▶ [Task brief] Restate every record that follows, keeping it exact.

Stored entries:
★ ★ ★

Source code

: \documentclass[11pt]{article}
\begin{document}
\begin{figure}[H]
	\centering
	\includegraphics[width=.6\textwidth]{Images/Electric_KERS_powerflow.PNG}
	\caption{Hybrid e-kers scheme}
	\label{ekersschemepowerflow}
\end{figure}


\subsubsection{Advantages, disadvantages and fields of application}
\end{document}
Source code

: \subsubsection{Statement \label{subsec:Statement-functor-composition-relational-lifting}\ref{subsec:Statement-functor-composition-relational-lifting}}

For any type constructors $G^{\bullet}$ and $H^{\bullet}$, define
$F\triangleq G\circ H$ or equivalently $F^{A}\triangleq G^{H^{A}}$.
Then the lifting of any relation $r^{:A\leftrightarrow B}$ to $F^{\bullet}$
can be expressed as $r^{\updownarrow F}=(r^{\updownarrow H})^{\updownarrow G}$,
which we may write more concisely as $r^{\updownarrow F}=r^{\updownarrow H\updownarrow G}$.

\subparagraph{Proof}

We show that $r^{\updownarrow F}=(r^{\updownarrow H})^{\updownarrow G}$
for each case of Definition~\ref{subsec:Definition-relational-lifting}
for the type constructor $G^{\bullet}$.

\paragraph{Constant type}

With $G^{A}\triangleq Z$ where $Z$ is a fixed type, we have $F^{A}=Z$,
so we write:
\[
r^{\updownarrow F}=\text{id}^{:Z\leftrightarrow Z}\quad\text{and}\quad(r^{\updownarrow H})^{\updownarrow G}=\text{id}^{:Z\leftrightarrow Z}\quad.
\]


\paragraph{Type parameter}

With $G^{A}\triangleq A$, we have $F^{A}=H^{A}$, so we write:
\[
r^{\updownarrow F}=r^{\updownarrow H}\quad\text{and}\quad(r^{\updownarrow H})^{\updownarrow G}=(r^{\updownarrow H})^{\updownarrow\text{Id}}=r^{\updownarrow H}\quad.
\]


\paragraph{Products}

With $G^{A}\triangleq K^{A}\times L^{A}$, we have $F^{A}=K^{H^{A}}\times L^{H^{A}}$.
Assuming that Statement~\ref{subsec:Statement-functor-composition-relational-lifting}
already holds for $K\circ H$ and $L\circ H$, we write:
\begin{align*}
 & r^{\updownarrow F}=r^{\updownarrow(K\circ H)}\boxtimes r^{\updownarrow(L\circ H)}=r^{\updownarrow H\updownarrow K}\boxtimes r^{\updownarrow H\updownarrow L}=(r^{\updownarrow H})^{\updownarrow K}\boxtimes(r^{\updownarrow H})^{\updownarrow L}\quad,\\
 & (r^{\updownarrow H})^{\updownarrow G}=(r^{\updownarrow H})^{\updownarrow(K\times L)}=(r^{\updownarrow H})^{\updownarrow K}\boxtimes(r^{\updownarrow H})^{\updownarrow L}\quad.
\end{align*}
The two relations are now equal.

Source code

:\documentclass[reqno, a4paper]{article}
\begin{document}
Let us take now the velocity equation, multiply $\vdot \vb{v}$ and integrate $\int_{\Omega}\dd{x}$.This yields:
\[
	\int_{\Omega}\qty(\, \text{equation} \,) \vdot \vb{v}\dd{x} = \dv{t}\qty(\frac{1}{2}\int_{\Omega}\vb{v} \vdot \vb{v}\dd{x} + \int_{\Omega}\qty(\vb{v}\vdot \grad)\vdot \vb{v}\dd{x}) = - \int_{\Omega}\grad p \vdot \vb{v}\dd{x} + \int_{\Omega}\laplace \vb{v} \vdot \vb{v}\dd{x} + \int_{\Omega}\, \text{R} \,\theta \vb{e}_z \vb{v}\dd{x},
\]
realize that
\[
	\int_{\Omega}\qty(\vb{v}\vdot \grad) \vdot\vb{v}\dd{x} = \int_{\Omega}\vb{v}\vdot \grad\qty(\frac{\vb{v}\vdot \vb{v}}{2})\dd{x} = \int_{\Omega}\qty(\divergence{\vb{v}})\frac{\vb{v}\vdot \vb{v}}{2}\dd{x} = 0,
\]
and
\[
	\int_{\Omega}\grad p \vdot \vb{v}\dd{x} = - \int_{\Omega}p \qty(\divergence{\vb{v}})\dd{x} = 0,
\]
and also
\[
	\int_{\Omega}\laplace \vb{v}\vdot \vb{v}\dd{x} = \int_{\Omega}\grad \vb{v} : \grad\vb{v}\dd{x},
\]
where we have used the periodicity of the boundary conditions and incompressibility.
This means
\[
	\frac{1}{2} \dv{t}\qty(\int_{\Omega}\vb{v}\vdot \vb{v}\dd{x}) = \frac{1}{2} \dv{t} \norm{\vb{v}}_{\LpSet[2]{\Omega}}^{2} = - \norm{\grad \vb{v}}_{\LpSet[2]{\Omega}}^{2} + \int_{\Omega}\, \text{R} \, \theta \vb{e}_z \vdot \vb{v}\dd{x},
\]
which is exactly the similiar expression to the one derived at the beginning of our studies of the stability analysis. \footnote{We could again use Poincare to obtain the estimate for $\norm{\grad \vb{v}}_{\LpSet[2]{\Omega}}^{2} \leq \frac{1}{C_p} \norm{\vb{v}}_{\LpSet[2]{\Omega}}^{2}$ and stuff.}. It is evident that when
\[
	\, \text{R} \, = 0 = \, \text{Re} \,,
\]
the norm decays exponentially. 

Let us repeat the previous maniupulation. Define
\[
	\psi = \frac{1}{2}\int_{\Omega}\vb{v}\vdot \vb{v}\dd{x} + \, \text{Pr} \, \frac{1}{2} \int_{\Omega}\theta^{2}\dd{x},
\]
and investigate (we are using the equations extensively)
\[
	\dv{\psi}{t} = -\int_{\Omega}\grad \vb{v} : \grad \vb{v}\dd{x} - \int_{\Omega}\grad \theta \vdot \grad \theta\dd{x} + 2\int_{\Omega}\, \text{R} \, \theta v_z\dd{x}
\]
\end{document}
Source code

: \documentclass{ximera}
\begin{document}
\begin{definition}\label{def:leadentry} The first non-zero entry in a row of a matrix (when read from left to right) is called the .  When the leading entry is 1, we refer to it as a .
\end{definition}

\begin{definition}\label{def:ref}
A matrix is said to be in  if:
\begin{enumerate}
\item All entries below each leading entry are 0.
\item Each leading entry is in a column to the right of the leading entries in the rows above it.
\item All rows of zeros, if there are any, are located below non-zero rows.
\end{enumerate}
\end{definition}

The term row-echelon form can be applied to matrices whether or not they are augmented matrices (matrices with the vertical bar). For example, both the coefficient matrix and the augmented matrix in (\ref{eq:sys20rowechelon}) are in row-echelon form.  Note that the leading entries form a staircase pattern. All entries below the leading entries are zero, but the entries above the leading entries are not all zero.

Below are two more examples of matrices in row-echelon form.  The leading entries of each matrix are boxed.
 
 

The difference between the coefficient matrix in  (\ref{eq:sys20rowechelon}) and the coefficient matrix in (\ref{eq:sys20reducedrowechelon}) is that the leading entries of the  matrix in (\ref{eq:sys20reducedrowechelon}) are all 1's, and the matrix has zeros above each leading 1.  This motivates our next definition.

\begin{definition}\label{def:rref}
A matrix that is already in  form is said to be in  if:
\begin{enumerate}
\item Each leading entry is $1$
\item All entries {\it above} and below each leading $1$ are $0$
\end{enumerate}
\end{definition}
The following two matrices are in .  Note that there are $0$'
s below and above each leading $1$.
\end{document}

★ ★ ★

▶ [Your response]
Source code

: \documentclass[11pt]{article}
\begin{document}
\begin{figure}[H]
	\centering
	\includegraphics[width=.6\textwidth]{Images/Electric_KERS_powerflow.PNG}
	\caption{Hybrid e-kers scheme}
	\label{ekersschemepowerflow}
\end{figure}


\subsubsection{Advantages, disadvantages and fields of application}
\end{document}
Source code

: \subsubsection{Statement \label{subsec:Statement-functor-composition-relational-lifting}\ref{subsec:Statement-functor-composition-relational-lifting}}

For any type constructors $G^{\bullet}$ and $H^{\bullet}$, define
$F\triangleq G\circ H$ or equivalently $F^{A}\triangleq G^{H^{A}}$.
Then the lifting of any relation $r^{:A\leftrightarrow B}$ to $F^{\bullet}$
can be expressed as $r^{\updownarrow F}=(r^{\updownarrow H})^{\updownarrow G}$,
which we may write more concisely as $r^{\updownarrow F}=r^{\updownarrow H\updownarrow G}$.

\subparagraph{Proof}

We show that $r^{\updownarrow F}=(r^{\updownarrow H})^{\updownarrow G}$
for each case of Definition~\ref{subsec:Definition-relational-lifting}
for the type constructor $G^{\bullet}$.

\paragraph{Constant type}

With $G^{A}\triangleq Z$ where $Z$ is a fixed type, we have $F^{A}=Z$,
so we write:
\[
r^{\updownarrow F}=\text{id}^{:Z\leftrightarrow Z}\quad\text{and}\quad(r^{\updownarrow H})^{\updownarrow G}=\text{id}^{:Z\leftrightarrow Z}\quad.
\]


\paragraph{Type parameter}

With $G^{A}\triangleq A$, we have $F^{A}=H^{A}$, so we write:
\[
r^{\updownarrow F}=r^{\updownarrow H}\quad\text{and}\quad(r^{\updownarrow H})^{\updownarrow G}=(r^{\updownarrow H})^{\updownarrow\text{Id}}=r^{\updownarrow H}\quad.
\]


\paragraph{Products}

With $G^{A}\triangleq K^{A}\times L^{A}$, we have $F^{A}=K^{H^{A}}\times L^{H^{A}}$.
Assuming that Statement~\ref{subsec:Statement-functor-composition-relational-lifting}
already holds for $K\circ H$ and $L\circ H$, we write:
\begin{align*}
 & r^{\updownarrow F}=r^{\updownarrow(K\circ H)}\boxtimes r^{\updownarrow(L\circ H)}=r^{\updownarrow H\updownarrow K}\boxtimes r^{\updownarrow H\updownarrow L}=(r^{\updownarrow H})^{\updownarrow K}\boxtimes(r^{\updownarrow H})^{\updownarrow L}\quad,\\
 & (r^{\updownarrow H})^{\updownarrow G}=(r^{\updownarrow H})^{\updownarrow(K\times L)}=(r^{\updownarrow H})^{\updownarrow K}\boxtimes(r^{\updownarrow H})^{\updownarrow L}\quad.
\end{align*}
The two relations are now equal.

Source code

:\documentclass[reqno, a4paper]{article}
\begin{document}
Let us take now the velocity equation, multiply $\vdot \vb{v}$ and integrate $\int_{\Omega}\dd{x}$.This yields:
\[
	\int_{\Omega}\qty(\, \text{equation} \,) \vdot \vb{v}\dd{x} = \dv{t}\qty(\frac{1}{2}\int_{\Omega}\vb{v} \vdot \vb{v}\dd{x} + \int_{\Omega}\qty(\vb{v}\vdot \grad)\vdot \vb{v}\dd{x}) = - \int_{\Omega}\grad p \vdot \vb{v}\dd{x} + \int_{\Omega}\laplace \vb{v} \vdot \vb{v}\dd{x} + \int_{\Omega}\, \text{R} \,\theta \vb{e}_z \vb{v}\dd{x},
\]
realize that
\[
	\int_{\Omega}\qty(\vb{v}\vdot \grad) \vdot\vb{v}\dd{x} = \int_{\Omega}\vb{v}\vdot \grad\qty(\frac{\vb{v}\vdot \vb{v}}{2})\dd{x} = \int_{\Omega}\qty(\divergence{\vb{v}})\frac{\vb{v}\vdot \vb{v}}{2}\dd{x} = 0,
\]
and
\[
	\int_{\Omega}\grad p \vdot \vb{v}\dd{x} = - \int_{\Omega}p \qty(\divergence{\vb{v}})\dd{x} = 0,
\]
and also
\[
	\int_{\Omega}\laplace \vb{v}\vdot \vb{v}\dd{x} = \int_{\Omega}\grad \vb{v} : \grad\vb{v}\dd{x},
\]
where we have used the periodicity of the boundary conditions and incompressibility.
This means
\[
	\frac{1}{2} \dv{t}\qty(\int_{\Omega}\vb{v}\vdot \vb{v}\dd{x}) = \frac{1}{2} \dv{t} \norm{\vb{v}}_{\LpSet[2]{\Omega}}^{2} = - \norm{\grad \vb{v}}_{\LpSet[2]{\Omega}}^{2} + \int_{\Omega}\, \text{R} \, \theta \vb{e}_z \vdot \vb{v}\dd{x},
\]
which is exactly the similiar expression to the one derived at the beginning of our studies of the stability analysis. \footnote{We could again use Poincare to obtain the estimate for $\norm{\grad \vb{v}}_{\LpSet[2]{\Omega}}^{2} \leq \frac{1}{C_p} \norm{\vb{v}}_{\LpSet[2]{\Omega}}^{2}$ and stuff.}. It is evident that when
\[
	\, \text{R} \, = 0 = \, \text{Re} \,,
\]
the norm decays exponentially. 

Let us repeat the previous maniupulation. Define
\[
	\psi = \frac{1}{2}\int_{\Omega}\vb{v}\vdot \vb{v}\dd{x} + \, \text{Pr} \, \frac{1}{2} \int_{\Omega}\theta^{2}\dd{x},
\]
and investigate (we are using the equations extensively)
\[
	\dv{\psi}{t} = -\int_{\Omega}\grad \vb{v} : \grad \vb{v}\dd{x} - \int_{\Omega}\grad \theta \vdot \grad \theta\dd{x} + 2\int_{\Omega}\, \text{R} \, \theta v_z\dd{x}
\]
\end{document}
Source code

: \documentclass{ximera}
\begin{document}
\begin{definition}\label{def:leadentry} The first non-zero entry in a row of a matrix (when read from left to right) is called the .  When the leading entry is 1, we refer to it as a .
\end{definition}

\begin{definition}\label{def:ref}
A matrix is said to be in  if:
\begin{enumerate}
\item All entries below each leading entry are 0.
\item Each leading entry is in a column to the right of the leading entries in the rows above it.
\item All rows of zeros, if there are any, are located below non-zero rows.
\end{enumerate}
\end{definition}

The term row-echelon form can be applied to matrices whether or not they are augmented matrices (matrices with the vertical bar). For example, both the coefficient matrix and the augmented matrix in (\ref{eq:sys20rowechelon}) are in row-echelon form.  Note that the leading entries form a staircase pattern. All entries below the leading entries are zero, but the entries above the leading entries are not all zero.

Below are two more examples of matrices in row-echelon form.  The leading entries of each matrix are boxed.
 
 

The difference between the coefficient matrix in  (\ref{eq:sys20rowechelon}) and the coefficient matrix in (\ref{eq:sys20reducedrowechelon}) is that the leading entries of the  matrix in (\ref{eq:sys20reducedrowechelon}) are all 1's, and the matrix has zeros above each leading 1.  This motivates our next definition.

\begin{definition}\label{def:rref}
A matrix that is already in  form is said to be in  if:
\begin{enumerate}
\item Each leading entry is $1$
\item All entries {\it above} and below each leading $1$ are $0$
\end{enumerate}
\end{definition}
The following two matrices are in .  Note that there are $0$'
s below and above each leading $1$.
\end{document}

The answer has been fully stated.